Cependant, les critères de sélection des ouvrages ne semblent pas toujours faciles à établir. Selon Mme Richard, « le choix de tout document demeure un processus complexe, relativement subjectif, et la complexité relève notamment de l’équilibre fragile entre la mission élargie d’une bibliothèque publique, les besoins des usagers, les ouvrages disponibles, les budgets, l’état des collections et notre volonté de les développer en tenant compte des tendances, de l’évolution du monde de l’édition et de la culture littéraire, tout en mettant en valeur les ouvrages classiques et incontournables ». Quant à la bibliothèque d’Amos, elle en est à la rédaction d’une politique, dont les grandes lignes doivent s’orienter vers une prééminence québécoise. Dans tous les cas, les responsables semblent accorder une importance particulière au livre québécois dans leurs collections. Mais l’idée d’un tiraillement entre les besoins des usagers et l’impérieuse nécessité d’assurer la survie de l’édition québécoise demeure constamment tenace.

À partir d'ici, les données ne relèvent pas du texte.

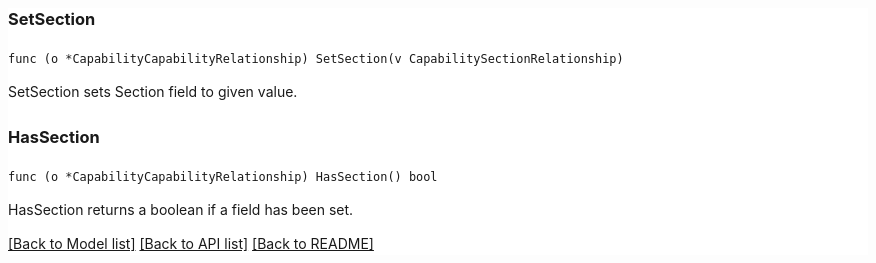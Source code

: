 ### SetSection

`func (o *CapabilityCapabilityRelationship) SetSection(v CapabilitySectionRelationship)`

SetSection sets Section field to given value.

### HasSection

`func (o *CapabilityCapabilityRelationship) HasSection() bool`

HasSection returns a boolean if a field has been set.


[[Back to Model list]](../README.md#documentation-for-models) [[Back to API list]](../README.md#documentation-for-api-endpoints) [[Back to README]](../README.md)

À bien y réfléchir, le livre québécois mérite une autre forme de promotion, c’est une nécessité. À ce propos, l’initiative lancée par Patrice Cazeault et Amélie Dubé, le 12 août dernier, tient lieu d’exemple. Baptisée « Le 12 août, j’achète un livre québécois », elle a permis de faire bondir la vente des livres québécois en une journée. Des centaines de personnes se sont fait tirer le portrait, exhibant fièrement sur les réseaux sociaux un livre québécois acheté en cette journée spéciale. Même si elle a stimulé les ventes, cette opération reste une démarche spontanée. D’aucuns pensent qu’il faudrait réitérer l’expérience tous les mois. Toutes les initiatives visant à assurer la promotion du livre québécois devraient être considérées. Il en va de la survie du fait francophone en Amérique du Nord et de notre identité culturelle.